Since 1997, the BC Federation of Labour, the Business Council of British Columbia and WorkSafeBC have co-hosted a public commemorative ceremony for the Day of Mourning in Vancouver on April 28. But due to the COVID-19 pandemic, this year’s public event was cancelled.

“There’s no question, it’s going to be a very different kind of commemoration. There’s a lot of comfort to be had by coming together in person and we’re going to miss that,” said Laird Cronk, president of the BC Federation of Labour. “This is a sacred day on our calendar, when we mourn people who have died because of their work.
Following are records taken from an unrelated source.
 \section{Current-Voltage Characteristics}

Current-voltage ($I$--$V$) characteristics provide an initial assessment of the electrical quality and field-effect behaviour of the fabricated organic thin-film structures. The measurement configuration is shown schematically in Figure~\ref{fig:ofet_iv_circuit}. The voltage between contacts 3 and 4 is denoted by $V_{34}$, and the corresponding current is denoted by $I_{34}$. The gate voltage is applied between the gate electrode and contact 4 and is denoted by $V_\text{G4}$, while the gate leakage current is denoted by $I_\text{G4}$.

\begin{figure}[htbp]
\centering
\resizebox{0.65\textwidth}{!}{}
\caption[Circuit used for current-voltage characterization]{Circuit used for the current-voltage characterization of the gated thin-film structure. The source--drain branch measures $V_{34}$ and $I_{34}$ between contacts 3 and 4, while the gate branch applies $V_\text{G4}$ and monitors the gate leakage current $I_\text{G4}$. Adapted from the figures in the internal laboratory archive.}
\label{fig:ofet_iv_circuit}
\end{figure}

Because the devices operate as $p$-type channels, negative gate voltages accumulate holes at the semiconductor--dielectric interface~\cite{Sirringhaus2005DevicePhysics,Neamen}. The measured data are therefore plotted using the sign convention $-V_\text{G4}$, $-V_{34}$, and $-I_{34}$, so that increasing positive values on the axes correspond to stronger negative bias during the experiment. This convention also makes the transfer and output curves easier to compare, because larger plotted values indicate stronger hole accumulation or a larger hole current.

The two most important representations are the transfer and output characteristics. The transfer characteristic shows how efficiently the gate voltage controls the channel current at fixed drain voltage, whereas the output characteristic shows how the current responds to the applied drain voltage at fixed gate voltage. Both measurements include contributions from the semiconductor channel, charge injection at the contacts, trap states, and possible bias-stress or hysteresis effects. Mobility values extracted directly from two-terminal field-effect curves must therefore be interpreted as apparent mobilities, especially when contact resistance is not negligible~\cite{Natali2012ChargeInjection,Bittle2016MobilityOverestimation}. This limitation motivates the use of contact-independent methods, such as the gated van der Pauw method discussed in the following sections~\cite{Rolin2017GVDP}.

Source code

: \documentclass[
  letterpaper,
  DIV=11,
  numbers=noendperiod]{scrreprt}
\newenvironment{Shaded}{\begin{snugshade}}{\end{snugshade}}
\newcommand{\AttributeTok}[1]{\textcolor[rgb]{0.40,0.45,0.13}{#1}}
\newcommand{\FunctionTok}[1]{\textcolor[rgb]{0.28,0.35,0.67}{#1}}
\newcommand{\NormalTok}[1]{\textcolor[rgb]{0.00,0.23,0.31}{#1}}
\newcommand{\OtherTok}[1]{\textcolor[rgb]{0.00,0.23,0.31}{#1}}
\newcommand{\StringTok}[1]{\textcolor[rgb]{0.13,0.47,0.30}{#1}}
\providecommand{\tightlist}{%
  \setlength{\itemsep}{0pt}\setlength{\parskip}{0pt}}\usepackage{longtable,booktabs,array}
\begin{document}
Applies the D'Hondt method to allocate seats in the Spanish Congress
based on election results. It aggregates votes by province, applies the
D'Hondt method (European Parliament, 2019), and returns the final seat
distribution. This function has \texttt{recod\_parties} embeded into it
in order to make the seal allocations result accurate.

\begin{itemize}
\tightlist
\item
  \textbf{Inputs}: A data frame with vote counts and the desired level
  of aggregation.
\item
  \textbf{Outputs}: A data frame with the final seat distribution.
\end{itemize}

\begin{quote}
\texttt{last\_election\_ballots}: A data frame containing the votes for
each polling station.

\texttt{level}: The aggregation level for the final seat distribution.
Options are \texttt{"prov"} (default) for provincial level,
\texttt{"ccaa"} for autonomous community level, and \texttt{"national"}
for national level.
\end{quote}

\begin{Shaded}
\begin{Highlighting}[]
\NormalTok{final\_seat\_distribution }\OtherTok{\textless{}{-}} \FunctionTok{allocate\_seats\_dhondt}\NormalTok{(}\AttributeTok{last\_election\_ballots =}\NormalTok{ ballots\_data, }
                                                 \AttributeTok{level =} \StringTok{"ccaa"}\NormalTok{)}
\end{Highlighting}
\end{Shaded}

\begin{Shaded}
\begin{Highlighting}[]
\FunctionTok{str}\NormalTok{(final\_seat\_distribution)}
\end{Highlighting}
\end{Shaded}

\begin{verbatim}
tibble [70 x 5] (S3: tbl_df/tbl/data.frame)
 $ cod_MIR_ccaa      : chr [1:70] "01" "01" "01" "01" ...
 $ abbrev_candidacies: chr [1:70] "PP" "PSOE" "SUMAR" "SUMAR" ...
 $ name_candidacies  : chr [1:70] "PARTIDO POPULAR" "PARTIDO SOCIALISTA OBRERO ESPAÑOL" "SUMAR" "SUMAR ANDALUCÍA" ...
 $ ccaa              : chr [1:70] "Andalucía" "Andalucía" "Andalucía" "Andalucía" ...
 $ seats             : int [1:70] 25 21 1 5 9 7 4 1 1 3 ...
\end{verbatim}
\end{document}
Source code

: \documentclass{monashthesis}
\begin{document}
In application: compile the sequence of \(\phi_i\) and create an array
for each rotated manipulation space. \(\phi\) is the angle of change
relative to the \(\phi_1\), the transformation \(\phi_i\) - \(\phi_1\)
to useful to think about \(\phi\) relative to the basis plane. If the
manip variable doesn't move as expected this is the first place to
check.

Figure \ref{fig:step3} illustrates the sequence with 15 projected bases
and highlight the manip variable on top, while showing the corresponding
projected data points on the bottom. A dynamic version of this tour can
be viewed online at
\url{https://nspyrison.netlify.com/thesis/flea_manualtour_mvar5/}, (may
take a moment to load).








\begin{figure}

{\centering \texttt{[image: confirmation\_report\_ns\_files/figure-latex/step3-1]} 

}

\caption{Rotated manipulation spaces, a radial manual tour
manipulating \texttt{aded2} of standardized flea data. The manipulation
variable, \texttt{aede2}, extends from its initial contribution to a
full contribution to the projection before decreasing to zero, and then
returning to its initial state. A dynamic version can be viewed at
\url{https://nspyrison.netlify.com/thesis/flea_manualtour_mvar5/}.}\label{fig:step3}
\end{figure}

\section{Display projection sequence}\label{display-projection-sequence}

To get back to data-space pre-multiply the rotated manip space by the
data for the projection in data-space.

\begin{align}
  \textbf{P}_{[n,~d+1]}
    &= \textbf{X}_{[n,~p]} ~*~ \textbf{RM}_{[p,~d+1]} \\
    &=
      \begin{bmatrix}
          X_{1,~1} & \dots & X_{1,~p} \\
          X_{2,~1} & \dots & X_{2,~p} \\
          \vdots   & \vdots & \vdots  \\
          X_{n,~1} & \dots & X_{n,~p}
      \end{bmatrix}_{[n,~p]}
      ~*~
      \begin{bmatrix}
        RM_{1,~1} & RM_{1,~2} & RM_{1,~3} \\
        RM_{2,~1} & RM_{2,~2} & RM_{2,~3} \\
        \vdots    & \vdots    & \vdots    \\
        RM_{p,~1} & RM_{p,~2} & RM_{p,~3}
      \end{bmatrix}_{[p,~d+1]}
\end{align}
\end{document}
It’s ironic that we’re being kept apart by COVID-19, which is itself a serious threat to workplace safety. But it can’t keep us from joining each other – even if it’s over the Internet — and it can’t keep us from mourning together. And it certainly can’t keep us from sharing our determination to make this a province where every worker comes home from their job safe and healthy at the end of every workday.”

Instead of the usual ceremonies, a video and moment of silence will be shared on April 28 at 10:30 am at dayofmourning.bc.ca to recognize the 140 B.C. workers who died in 2019 as a result of workplace injury or disease. The site also is hosting a digital memorial where people can share memories and photos of their loved ones. And those wishing to print out posters and decals supporting the Day of Mourning can do so at www.dayofmourning.bc.ca/decals/.

Cronk noted the pandemic is teaching Canadians that workplace safety is an absolute necessity, for everyone’s health and well-being.

“Government and employers owe workers the assurance they’ll have the equipment, training and working conditions they need to stay safe, and the financial and job protections they need to be able to stay home when they’re sick,” he said. “We’re telling people their work is essential and asking them to stay on the job in the middle of a deadly pandemic. We’re expressing our thanks every night by banging pots and pans. Now let’s make those thanks meaningful by ensuring those workers come home safe at the end of their shifts.”

Al Phillips, president of the BC Building Trades Council, also reflected on the Day of Mourning taking place during the COVID-19 pandemic, writing that it would be a day to remember those on the frontlines of labour as well.

“We will mark the day placing faith and gratitude in our public health care workers on the frontlines of this pandemic along with the thousands of other workers who, in many different ways, are protecting life as we know it,” said Phillips, in a written statement. “These include grocers and restaurant workers, emergency service personnel, manufacturers of essential goods, construction workers building and maintaining vital infrastructure, transit operators, truck drivers and news media, to name just a few.”